Pontianak Today – Selain genre horor yang kerap mendominasi layar lebar Indonesia, ada sejumlah film thriller psikologis karya sineas tanah air yang menawarkan ketegangan berbeda, permainan identitas, trauma, dan realitas yang kabur. Meski tidak selalu mendapatkan sorotan besar di box office, film-film berikut menonjol lewat narasi berlapis dan pendekatan sinematik yang berani.
1. Fiksi (2008)
Debut sutradara Mouly Surya, Fiksi menghadirkan kisah Alisha (Ladya Cheryl), perempuan kaya yang kesepian dan terobsesi pada seorang penulis bernama Bari (Donny Alamsyah). Terjerat dalam delusi dan trauma masa lalu, Alisha merekayasa serangkaian teror demi memanipulasi kisah hidup Bari. Film ini mendapat pujian kritis atas cara penggambaran psikologis tokoh utama dan teknik penceritaan yang memancing ambiguitas moral.
2. Pintu Terlarang (2009)
Disutradarai Joko Anwar, Pintu Terlarang mengikuti Gambir, seorang pematung sukses yang hidupnya tampak sempurna namun terus dihantui pesan misterius dari sosok di balik sebuah pintu yang dilarang. Film ini menonjolkan atmosfer mencekam, simbolisme kuat, serta batas tipis antara kenyataan dan fantasi, menjadikannya salah satu referensi penting dalam perfilman thriller psikologis Indonesia.
3. Modus Anomali (2012)
Karya Joko Anwar lainnya, Modus Anomali, mengusung premis minimalis namun intens. Seorang pria terbangun di hutan tanpa ingatan dan harus menyelamatkan keluarganya dari ancaman pembunuh misterius. Eksperimen visual dan narasi yang fragmentaris memperkuat rasa paranoia dan kebingungan, sehingga penonton ikut merasakan keterasingan protagonis.
4. Belenggu (2013)
Disutradarai Upi, Belenggu menceritakan Elang (Abimana Aryasatya) yang sering diganggu mimpi buruk dan mengalami ingatan terputus-putus. Ketika sebuah kota kecil diteror pembunuhan sadis oleh sosok bertopeng kelinci, Elang justru dicurigai karena sering berada di lokasi kejadian. Film ini memadukan unsur noir dan thriller psikologis untuk menguji batas antara ingatan, identitas, dan tuduhan publik.
5. Sleep Call (2023)
Mengangkat isu kontemporer, Sleep Call menyorot Dina (Laura Basuki) yang terjerat utang pinjaman online ilegal dan mencari pelarian melalui “sleep call” yaitu telepon sambil tidur dengan sosok pria misterius, Rama (Bio One). Hubungan yang dimulai dari kesepian berujung pada manipulasi psikologis dan bahaya yang mematikan. Film ini menjadi contoh bagaimana teknologi dan tekanan ekonomi dapat dimanfaatkan sebagai bahan dramatisasi psikologis.
6. Siksa Kubur (2024)
Disutradarai Joko Anwar, Siksa Kubur hadir sebagai horor psikologis yang mengeksplorasi trauma dan kefanatikan. Setelah kehilangan orang tua akibat bom bunuh diri, tokoh Sita kehilangan kepercayaan pada agama dan berobsesi membuktikan bahwa siksa kubur tidak nyata. Film ini menempatkan konflik batin dan dilema moral di pusat cerita, sambil menantang batasan keyakinan dan etika.

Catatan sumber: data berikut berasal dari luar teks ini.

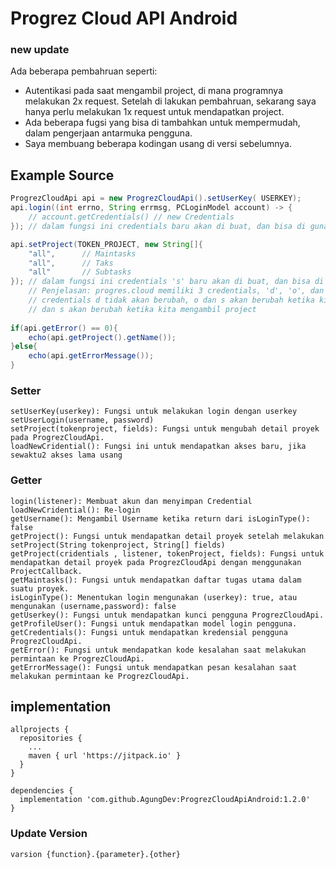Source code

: # Progrez Cloud API Android

### new update

Ada beberapa pembahruan seperti:
- Autentikasi pada saat mengambil project, di mana programnya melakukan 2x request. Setelah di lakukan pembahruan, sekarang saya hanya perlu melakukan 1x request untuk mendapatkan project.
- Ada beberapa fugsi yang bisa di tambahkan untuk mempermudah, dalam pengerjaan antarmuka pengguna.
- Saya membuang beberapa kodingan usang di versi sebelumnya.

## Example Source

```java
ProgrezCloudApi api = new ProgrezCloudApi().setUserKey( USERKEY);
api.login((int errno, String errmsg, PCLoginModel account) -> {
    // account.getCredentials() // new Credentials
}); // dalam fungsi ini credentials baru akan di buat, dan bisa di gunakan lagi

api.setProject(TOKEN_PROJECT, new String[]{
    "all",      // Maintasks
    "all",      // Taks
    "all"       // Subtasks
}); // dalam fungsi ini credentials 's' baru akan di buat, dan bisa di gunakan lagi
    // Penjelasan: progres.cloud memiliki 3 credentials, 'd', 'o', dan 's' 
    // credentials d tidak akan berubah, o dan s akan berubah ketika kita melakukan login
    // dan s akan berubah ketika kita mengambil project
    
if(api.getError() == 0){
    echo(api.getProject().getName());
}else{
    echo(api.getErrorMessage());
}
```

### Setter

```
setUserKey(userkey): Fungsi untuk melakukan login dengan userkey
setUserLogin(username, password)
setProject(tokenproject, fields): Fungsi untuk mengubah detail proyek pada ProgrezCloudApi.
loadNewCridential(): Fungsi ini untuk mendapatkan akses baru, jika sewaktu2 akses lama usang
```

### Getter

```
login(listener): Membuat akun dan menyimpan Credential
loadNewCridential(): Re-login
getUsername(): Mengambil Username ketika return dari isLoginType(): false
getProject(): Fungsi untuk mendapatkan detail proyek setelah melakukan setProject(String tokenproject, String[] fields)
getProject(cridentials , listener, tokenProject, fields): Fungsi untuk mendapatkan detail proyek pada ProgrezCloudApi dengan menggunakan ProjectCallback.
getMaintasks(): Fungsi untuk mendapatkan daftar tugas utama dalam suatu proyek.
isLoginType(): Menentukan login mengunakan (userkey): true, atau mengunakan (username,password): false
getUserkey(): Fungsi untuk mendapatkan kunci pengguna ProgrezCloudApi.
getProfileUser(): Fungsi untuk mendapatkan model login pengguna.
getCredentials(): Fungsi untuk mendapatkan kredensial pengguna ProgrezCloudApi.
getError(): Fungsi untuk mendapatkan kode kesalahan saat melakukan permintaan ke ProgrezCloudApi.
getErrorMessage(): Fungsi untuk mendapatkan pesan kesalahan saat melakukan permintaan ke ProgrezCloudApi.
```
## implementation
```
allprojects {
  repositories {
    ...
    maven { url 'https://jitpack.io' }
  }
}
```
```
dependencies {
  implementation 'com.github.AgungDev:ProgrezCloudApiAndroid:1.2.0'
}
```

### Update Version
```
varsion {function}.{parameter}.{other}
```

7. Legenda Kelam Malin Kundang (2025)
Diproduseri dan ditulis Joko Anwar, film ini menginterpretasi ulang kisah rakyat menjadi thriller psikologis. Alif (Rio Dewanto), seorang pelukis yang pulih dari kecelakaan dan mengalami amnesia, dikejutkan oleh kemunculan seorang perempuan tua yang mengaku ibu kandungnya. Kecurigaan, ingatan yang kabur, dan rahasia masa lalu menciptakan suasana gelap dan tegang yang jarang dijumpai dalam adaptasi cerita rakyat.
Thriller psikologis menawarkan cara berbeda untuk menjelajahi trauma, identitas, dan moralitas, merupakan tema-tema yang relevan dengan pergulatan sosial kontemporer. Di tangan pembuat film yang berani bereksperimen, genre ini menjadi ruang bagi sinema Indonesia untuk menyuarakan ketegangan batin yang jarang terekspos oleh genre populer lainnya.